Почётное место во всех газетах было отведено последнему случаю: в Орлеане грабители, застигнутые в конторе вокзала, ранили помощника начальника и служащего и вскочили в уходящий парижский поезд. В Этампе, где все вагоны обыскали, подозрительный путешественник, снятый с поезда, пустил себе пулю в лоб. Какая в жизни этого несчастного крылась трагедия, что его пугало? Никто не поинтересовался. Как бы то ни было, но он не имел никакого отношения к орлеанской драме, это был рабочий-металлист, в кармане у него нашли 7 франков и 70 сантимов и фотографию женщины с двумя детьми. Бандиты на ходу соскочили с поезда, и когда бригадир и жандарм погнались за ними, они где-то в поле пристрелили бригадира: пуля попала прямо в сердце. Жандарм стрелой помчался на велосипеде и привёл с собой солдат. Поставили на ноги весь район, мобилизовали войска и жандармерию. Убийц окружили в болоте, прежде чем успела спуститься ночь. Их было двое, они залегли в камышах и стреляли оттуда. В тот момент, когда их должны были схватить, один из них повернул револьвер дулом к себе и умер, крикнув: «Да здравствует анархия!» Другой бежал.

Его поймали на вокзале Этреши, и толпа его растерзала.

Но народ, с раннего утра запрудивший улицы Леваллуа, собрался здесь не из-за этой драмы, не из-за случая в Монруж или на улице Мелей. Между парижской заставой и площадью Коланж тысячи шофёров такси стояли в ожидании. На них поплёвывал дождичек. Конский топот кирасиров звенел по мостовой. Было объявлено, что в 9 часов компания «Авто-плас» приступит к работе. Из 2500 машин компании должна была выехать 1000. Улицы были переполнены с шести с половиной утра. Куртки шофёров синели на перекрёстках, в трактирчиках.
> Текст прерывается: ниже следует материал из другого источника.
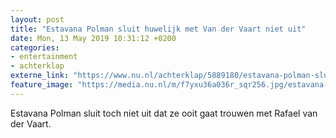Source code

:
 ```yaml
---
layout: post
title: "Estavana Polman sluit huwelijk met Van der Vaart niet uit"
date: Mon, 13 May 2019 10:31:12 +0200
categories: 
- entertainment 
- achterklap 
externe_link: "https://www.nu.nl/achterklap/5889180/estavana-polman-sluit-huwelijk-met-van-der-vaart-niet-uit.html"
feature_image: "https://media.nu.nl/m/f7yxu36a036r_sqr256.jpg/estavana-polman-sluit-huwelijk-met-van-der-vaart-niet-uit.jpg"
---
```


Estavana Polman sluit toch niet uit dat ze ooit gaat trouwen met Rafael van der Vaart.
На площади Коланж гарцевал эскадрон кирасиров.

По правде сказать, консорциуму так хотелось сломить забастовку грандиозной манифестацией, что он переоценил свои силы. Или, может быть, это было просто желание спровоцировать инцидент? Как бы то ни было, но в девять часов у них хватило людей только на 36 машин, — правда, на каждую машину ввиду опасности сажали двоих. Да к тому же из этих 72 водителей, набранных бог знает где и как, нашлись такие, которые всё окончательно запутали, объявив стачку «скрещённых рук» 19. Только к половине десятого удалось организовать выезд: на каждой машине по два водителя, за ней — полицейский на велосипеде, и всё это — под охраной кирасиров.

Недружелюбная толпа на площади Коланж позволила им выехать. Но на улице водитель четвёртой машины, молодой корсиканец, который только-только сдал экзамен, как-то резко дёрнул руль и с шумом наехал на третью машину, впереди. Из окон домов послышались аплодисменты: оценка профессионалов. Что-то вроде смеха, грозного, раскатистого смеха толпы, свело края площади, когда седьмая машина — опять корсиканец! — налетела на эскортировавшего её «фараона на колёсах». Велосипед фараона встал на дыбы и повернулся на заднем колесе. Цирк, да и только! На площади Коланж кирасиры топтали лошадиный навоз.